Among the entries that follow, some lines contain the word "Railway". Show all of them.

Data items
^^^^^^^^^^^^^^^^

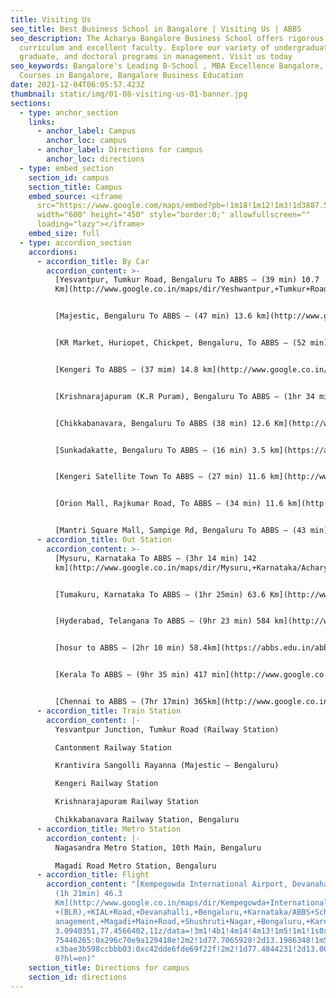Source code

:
 ```yaml
---
title: Visiting Us
seo_title: Best Business School in Bangalore | Visiting Us | ABBS
seo_description: The Acharya Bangalore Business School offers rigorous
  curriculum and excellent faculty. Explore our variety of undergraduate,
  graduate, and doctoral programs in management. Visit us today
seo_keywords: Bangalore's Leading B-School , MBA Excellence Bangalore, MBA
  Courses in Bangalore, Bangalore Business Education
date: 2021-12-04T06:05:57.423Z
thumbnail: static/img/01-08-visiting-us-01-banner.jpg
sections:
  - type: anchor_section
    links:
      - anchor_label: Campus
        anchor_loc: campus
      - anchor_label: Directions for campus
        anchor_loc: directions
  - type: embed_section
    section_id: campus
    section_title: Campus
    embed_source: <iframe
      src="https://www.google.com/maps/embed?pb=!1m18!1m12!1m3!1d3887.5077967123093!2d77.48222551482235!3d13.003302490835045!2m3!1f0!2f0!3f0!3m2!1i1024!2i768!4f13.1!3m3!1m2!1s0x3bae3bc7c0620875%3A0xa47017374e67d890!2sAcharya%20Bangalore%20Business%20School%20-%20ABBS!5e0!3m2!1sen!2sit!4v1639265612958!5m2!1sen!2sit"
      width="600" height="450" style="border:0;" allowfullscreen=""
      loading="lazy"></iframe>
    embed_size: full
  - type: accordion_section
    accordions:
      - accordion_title: By Car
        accordion_content: >-
          [Yesvantpur, Tumkur Road, Bengaluru To ABBS – (39 min) 10.7
          Km](http://www.google.co.in/maps/dir/Yeshwantpur,+Tumkur+Road,+Yeshwanthpur+Industrial+Area,+Phase+1,+Mahalakshmi+Layout,+Bengaluru,+Karnataka/Acharya+Bangalore+Business+School,+Magadi+Main+Rd,+Shushruti+Nagar,+D+Group+Employees+Layout,+Bengaluru,+Karnataka/@13.008766,77.4822954,13z/data=!4m15!4m14!1m5!1m1!1s0x3bae3d6f8c52c9ef:0xc5753f7004e9a524!2m2!1d77.5498636!2d13.0233093!1m5!1m1!1s0x3bae3bc7c0620875:0xa47017374e67d890!2m2!1d77.484767!2d13.0032!3e0!5i1) 


          [Majestic, Bengaluru To ABBS – (47 min) 13.6 km](http://www.google.co.in/maps/dir/Majestic,+Bengaluru,+Karnataka/Acharya+Bangalore+Business+School,+Magadi+Main+Rd,+Shushruti+Nagar,+D+Group+Employees+Layout,+Bengaluru,+Karnataka/@12.985693,77.4579697,12z/data=!4m15!4m14!1m5!1m1!1s0x3bae16052b7ceb8b:0xf9db1b29f78b9f96!2m2!1d77.5712556!2d12.9766637!1m5!1m1!1s0x3bae3bc7c0620875:0xa47017374e67d890!2m2!1d77.484767!2d13.0032!3e0!5i1) 


          [KR Market, Huriopet, Chickpet, Bengaluru, To ABBS – (52 min) 15.6 km](http://www.google.co.in/maps/dir/KR+Market,+Huriopet,+Chickpet,+Bengaluru,+Karnataka/Acharya+Bangalore+Business+School,+Magadi+Main+Rd,+Shushruti+Nagar,+D+Group+Employees+Layout,+Bengaluru,+Karnataka/@12.9743873,77.4657499,12z/am=t/data=!4m14!4m13!1m5!1m1!1s0x3bae160987431df5:0x45f318bfb67f33e1!2m2!1d77.5790837!2d12.968841!1m5!1m1!1s0x3bae3bc7c0620875:0xa47017374e67d890!2m2!1d77.484767!2d13.0032!3e0) 


          [Kengeri To ABBS – (37 mim) 14.8 km](http://www.google.co.in/maps/dir/Kengeri,+Bengaluru,+Karnataka/Acharya+Bangalore+Business+School,+Magadi+Main+Rd,+Shushruti+Nagar,+D+Group+Employees+Layout,+Bengaluru,+Karnataka/@12.9438768,77.4296244,12z/data=!3m1!4b1!4m14!4m13!1m5!1m1!1s0x3bae3f30c913d2b7:0xe9bbc94ecc89cca2!2m2!1d77.4826976!2d12.899623!1m5!1m1!1s0x3bae3bc7c0620875:0xa47017374e67d890!2m2!1d77.484767!2d13.0032!3e0) 


          [Krishnarajapuram (K.R Puram), Bengaluru To ABBS – (1hr 34 min) 32.2 km](http://www.google.co.in/maps/dir/K+R+Puram+Bus+Stop(Ganesha+Temple),+Bengaluru+-+Tirupati+Highway,+Krishnarajapuram,+Bengaluru,+Karnataka/Acharya+Bangalore+Business+School,+Magadi+Main+Rd,+Shushruti+Nagar,+D+Group+Employees+Layout,+Bengaluru,+Karnataka/@12.9943189,77.4511611,11z/data=!4m15!4m14!1m5!1m1!1s0x3bae110664a1fd95:0xf8e2c63e59285c71!2m2!1d77.69444!2d13.0084386!1m5!1m1!1s0x3bae3bc7c0620875:0xa47017374e67d890!2m2!1d77.484767!2d13.0032!3e0!5i1) 


          [Chikkabanavara, Bengaluru To ABBS (38 min) 12.6 Km](http://www.google.co.in/maps/dir/Chikkabanavara,+Bengaluru,+Karnataka/ABBS+School+of+Management,+Magadi+Main+Road,+Shushruti+Nagar,+Bengaluru,+Karnataka/@13.0329186,77.4672779,13z/data=!3m1!4b1!4m14!4m13!1m5!1m1!1s0x3bae231785266d6b:0x54b8ce856defbd53!2m2!1d77.5046649!2d13.0796477!1m5!1m1!1s0x3bae3b598ccbbb03:0xc42dde6fde69f22f!2m2!1d77.4844231!2d13.0034425!3e0?hl=en) 


          [Sunkadakatte, Bengaluru To ABBS – (16 min) 3.5 km](https://abbs.edu.in/abbs-profile/visiting-us/#:~:text=Sunkadakatte%2C%20Bengaluru%20To%20ABBS%20%E2%80%93%20(16%20min)%203.5%20km) 


          [Kengeri Satellite Town To ABBS – (27 min) 11.6 km](http://www.google.co.in/maps/dir/Kengeri+Satellite+Town,+Bengaluru,+Karnataka/Acharya+Bangalore+Business+School,+Magadi+Main+Rd,+Shushruti+Nagar,+D+Group+Employees+Layout,+Bengaluru,+Karnataka/@12.9516743,77.4196352,12z/data=!4m14!4m13!1m5!1m1!1s0x3bae3ed945161c79:0x27765dfd47685241!2m2!1d77.4846519!2d12.9230523!1m5!1m1!1s0x3bae3bc7c0620875:0xa47017374e67d890!2m2!1d77.484767!2d13.0032!3e0) 


          [Orion Mall, Rajkumar Road, To ABBS – (34 min) 11.6 km](http://www.google.co.in/maps/dir/Orion+Mall,+Brigade+Gateway,+26%2F1+Dr.+Rajkumar+Road,+Malleshwaram+West,+Bengaluru,+Karnataka+560055/Acharya+Bangalore+Business+School,+Magadi+Main+Rd,+Shushruti+Nagar,+D+Group+Employees+Layout,+Bengaluru,+Karnataka/@13.005431,77.4848067,13z/data=!4m14!4m13!1m5!1m1!1s0x3bae1629af0c075f:0x3c984ebd22cd5d54!2m2!1d77.5548862!2d13.0107901!1m5!1m1!1s0x3bae3bc7c0620875:0xa47017374e67d890!2m2!1d77.484767!2d13.0032!3e0) 


          [Mantri Square Mall, Sampige Rd, Bengaluru To ABBS – (43 min) 13.3 km](http://www.google.co.in/maps/dir/Mantri+Square+Mall,+Sampige+Rd,+Malleshwaram+West,+Bengaluru,+Karnataka+560003/Acharya+Bangalore+Business+School,+Magadi+Main+Rd,+Shushruti+Nagar,+D+Group+Employees+Layout,+Bengaluru,+Karnataka/@13.0026134,77.4587893,12z/data=!4m14!4m13!1m5!1m1!1s0x3bae1623009f12a1:0x964fc1d33fa26aad!2m2!1d77.5711719!2d12.9916302!1m5!1m1!1s0x3bae3bc7c0620875:0xa47017374e67d890!2m2!1d77.484767!2d13.0032!3e0)
      - accordion_title: Out Station
        accordion_content: >-
          [Mysuru, Karnataka To ABBS – (3hr 14 min) 142
          km](http://www.google.co.in/maps/dir/Mysuru,+Karnataka/Acharya+Bangalore+Business+School,+Magadi+Main+Rd,+Shushruti+Nagar,+D+Group+Employees+Layout,+Bengaluru,+Karnataka/@12.4962141,76.5968439,9z/data=!4m14!4m13!1m5!1m1!1s0x3baf70381d572ef9:0x2b89ece8c0f8396d!2m2!1d76.6393805!2d12.2958104!1m5!1m1!1s0x3bae3bc7c0620875:0xa47017374e67d890!2m2!1d77.484767!2d13.0032!3e0) 


          [Tumakuru, Karnataka To ABBS – (1hr 25min) 63.6 Km](http://www.google.co.in/maps/dir/Tumakuru,+Karnataka/Acharya+Bangalore+Business+School,+Magadi+Main+Rd,+Shushruti+Nagar,+D+Group+Employees+Layout,+Bengaluru,+Karnataka/@13.1619193,77.0215765,10z/data=!3m1!4b1!4m14!4m13!1m5!1m1!1s0x3bb02c3b632e23b9:0xe15fb239e9d737bb!2m2!1d77.1139984!2d13.3391677!1m5!1m1!1s0x3bae3bc7c0620875:0xa47017374e67d890!2m2!1d77.484767!2d13.0032!3e0) 


          [Hyderabad, Telangana To ABBS – (9hr 23 min) 584 km](http://www.google.co.in/maps/dir/Hyderabad,+Telangana/Acharya+Bangalore+Business+School,+Magadi+Main+Rd,+Shushruti+Nagar,+D+Group+Employees+Layout,+Bengaluru,+Karnataka/@15.1846057,76.2126562,7z/data=!4m14!4m13!1m5!1m1!1s0x3bcb99daeaebd2c7:0xae93b78392bafbc2!2m2!1d78.486671!2d17.385044!1m5!1m1!1s0x3bae3bc7c0620875:0xa47017374e67d890!2m2!1d77.484767!2d13.0032!3e0) 


          [hosur to ABBS – (2hr 10 min) 58.4km](https://abbs.edu.in/abbs-profile/visiting-us/#:~:text=hosur%20to%20ABBS%20%E2%80%93%20(2hr%2010%20min)%2058.4km) 


          [Kerala To ABBS – (9hr 35 min) 417 min](http://www.google.co.in/maps/dir/Kerala/ABBS+School+of+Management,+Magadi+Main+Road,+Shushruti+Nagar,+Bengaluru,+Karnataka/@11.8850956,76.1262424,8z/data=!3m1!4b1!4m14!4m13!1m5!1m1!1s0x3b0812ffd49cf55b:0x64bd90fbed387c99!2m2!1d76.2710833!2d10.8505159!1m5!1m1!1s0x3bae3b598ccbbb03:0xc42dde6fde69f22f!2m2!1d77.4844231!2d13.0034425!3e0?hl=en) 


          [Chennai to ABBS – (7hr 17min) 365km](http://www.google.co.in/maps/dir/Chennai,+Tamil+Nadu/Acharya+Bangalore+Business+School,+Magadi+Main+Rd,+Shushruti+Nagar,+D+Group+Employees+Layout,+Bengaluru,+Karnataka/@12.9730061,77.7564596,8z/data=!3m1!4b1!4m16!4m15!1m5!1m1!1s0x3a5265ea4f7d3361:0x6e61a70b6863d433!2m2!1d80.2707184!2d13.0826802!1m5!1m1!1s0x3bae3bc7c0620875:0xa47017374e67d890!2m2!1d77.484767!2d13.0032!2m1!1b1!3e0)
      - accordion_title: Train Station
        accordion_content: |-
          Yesvantpur Junction, Tumkur Road (Railway Station) 

          Cantonment Railway Station 

          Krantivira Sangolli Rayanna (Majestic – Bengaluru) 

          Kengeri Railway Station 

          Krishnarajapuram Railway Station 

          Chikkabanavara Railway Station, Bengaluru
      - accordion_title: Metro Station
        accordion_content: |-
          Nagasandra Metro Station, 10th Main, Bengaluru 

          Magadi Road Metro Station, Bengaluru
      - accordion_title: Flight
        accordion_content: "[Kempegowda International Airport, Devanahalli, Bengaluru,
          (1h 21min) 46.3
          Km](http://www.google.co.in/maps/dir/Kempegowda+International+Airport\
          +(BLR),+KIAL+Road,+Devanahalli,+Bengaluru,+Karnataka/ABBS+School+of+M\
          anagement,+Magadi+Main+Road,+Shushruti+Nagar,+Bengaluru,+Karnataka/@1\
          3.0940351,77.4566402,11z/data=!3m1!4b1!4m14!4m13!1m5!1m1!1s0x3bae1cfe\
          75446265:0x296c70e9a129418e!2m2!1d77.7065928!2d13.1986348!1m5!1m1!1s0\
          x3bae3b598ccbbb03:0xc42dde6fde69f22f!2m2!1d77.4844231!2d13.0034425!3e\
          0?hl=en)"
    section_title: Directions for campus
    section_id: directions
---
```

^^^^^^^^^^^^^^^^

ANSWER BOX |
          Yesvantpur Junction, Tumkur Road (Railway Station) 
          Cantonment Railway Station 
          Kengeri Railway Station 
          Krishnarajapuram Railway Station 
          Chikkabanavara Railway Station, Bengaluru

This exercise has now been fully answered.